Multiprotein complex that uses siRNA guides to find and degrade complementary viral RNA. The catalytic component is Argonaute-2.

RNAi (RNA Interference)

Conserved antiviral mechanism: viral dsRNA → Dicer-2 → siRNAs → RISC → viral RNA degradation. The biological foundation of this pipeline.

siRNA (Small Interfering RNA)

20-23 nt RNA produced by Dicer. The 21 nt peak is the molecular signature of active viral replication in arthropods.

vsRNA (Virus-Derived Small RNA)

Small RNAs from viral sequences. Can be siRNAs (active virus, Dicer) or piRNAs (EVE, ping-pong). The size profile reveals the origin.

Genomics & Bioinformatics

Assembly (De Novo)

Reconstructing longer sequences (contigs) from short reads without a reference genome. This pipeline uses Velvet, SPAdes, and CAP3.

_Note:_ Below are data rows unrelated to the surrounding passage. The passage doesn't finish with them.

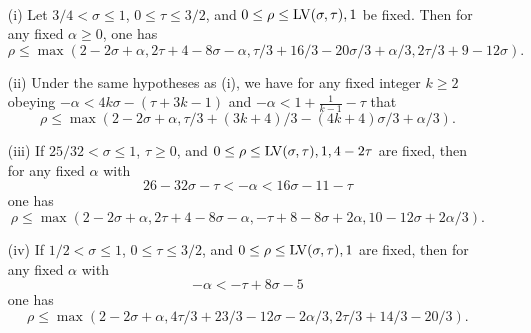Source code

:     \begin{lemma}\label{kerr-thm}\
        \begin{itemize}
        \item[(i)]\cite[Theorem 2]{kerr} Let $3/4 < \sigma \leq 1$, $0 \leq \tau \leq 3/2$, and $0 \leq \rho \leq \mathrm{LV}(\sigma,\tau), 1$ be fixed.  Then for any fixed $\alpha \geq 0$, one has
        $$ \rho \leq \max( 2-2\sigma+\alpha, 2\tau+4-8\sigma-\alpha, \tau/3+16/3 -20\sigma/3 + \alpha/3, 2\tau/3+9-12\sigma).$$
        \item[(ii)] \cite[Theorem 3]{kerr} Under the same hypotheses as (i), we have for any fixed integer $k \geq 2$ obeying
        $-\alpha < 4k\sigma -(\tau+3k-1)$ and $-\alpha < 1 + \frac{1}{k-1} - \tau$ that
        $$ \rho \leq \max(2-2\sigma+\alpha, \tau/3+(3k+4)/3-(4k+4)\sigma/3 + \alpha/3).$$
        \item[(iii)] \cite[Theorem 4]{kerr} If $25/32 < \sigma \leq 1$, $\tau \geq 0$, and $0 \leq \rho \leq \mathrm{LV}(\sigma,\tau), 1, 4-2\tau$ are fixed, then for any fixed $\alpha$ with
        $$ 26 - 32 \sigma - \tau < - \alpha < 16\sigma -11-\tau$$
        one has
        $$ \rho \leq \max( 2-2\sigma+\alpha, 2\tau+4-8\sigma-\alpha, -\tau+8-8\sigma+2\alpha, 10-12\sigma+2\alpha/3).$$
        \item[(iv)] \cite[Theorem 5]{kerr} If $1/2 < \sigma \leq 1$, $0 \leq \tau \leq 3/2$, and $0 \leq \rho \leq \mathrm{LV}(\sigma,\tau), 1$ are fixed, then for any fixed $\alpha$ with
        $$ - \alpha < -\tau + 8\sigma - 5$$
        one has
        $$ \rho \leq \max(2-2\sigma+\alpha, 4\tau/3 +23/3 - 12\sigma - 2\alpha/3, 2\tau/3 + 14/3 - 20/3 ).$$
    \end{itemize}
    \end{lemma}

BLAST (Basic Local Alignment Search Tool)

Algorithm for comparing sequences against databases. BLASTn (nucleotide) is used with evalue 1e-5 against the NCBI nt database.

Bowtie

Fast short-read aligner for mapping reads to references. Used with -v 1 (1 mismatch), -k 1 (1 alignment), -f (FASTA input).

CAP3

Meta-assembler that merges overlapping contigs from different assemblies into a non-redundant set.

Contig

Contiguous sequence assembled from overlapping reads. Contigs ≥200 nt are analyzed by the pipeline.

Diamond

Fast protein aligner (BLASTx alternative). Used with evalue 0.001, very-sensitive mode, for contigs with no nucleotide-level hits.

E-value (Expect Value)

Statistical measure of alignment significance. Lower = better. BLASTn uses 1e-5; Diamond uses 0.001.

Metagenomics

Study of genetic material from environmental samples without culturing. sRNA metagenomics targets the small RNA fraction for viral discovery.

Scaffold

Sequence from SPAdes that may contain gaps bridged by assembly graph information. Merged with Velvet contigs.

Virome

The complete collection of viruses in a sample or organism.

Machine Learning & Statistics

Feature Matrix

Tabular representation: rows = contigs, columns = 48 features (21 sense Z-scores + 21 antisense Z-scores + 6 density/ratio features). Input to the classifier.

Random Forest

Ensemble ML algorithm using 50 decision trees by majority vote. Trained on 2,315 sequences (1,321 viral + 994 EVE). ~92.5% test accuracy.

Similarity Label

Initial contig classification by BLASTn/Diamond: viral, nonviral, or nohit. Distinct from the ML-based class (viral/eve).

Z-Score

Normalized value: (x - mean) / stddev. Makes sRNA profiles comparable across contigs regardless of read depth. Computed for sizes 15-35 nt on both strands.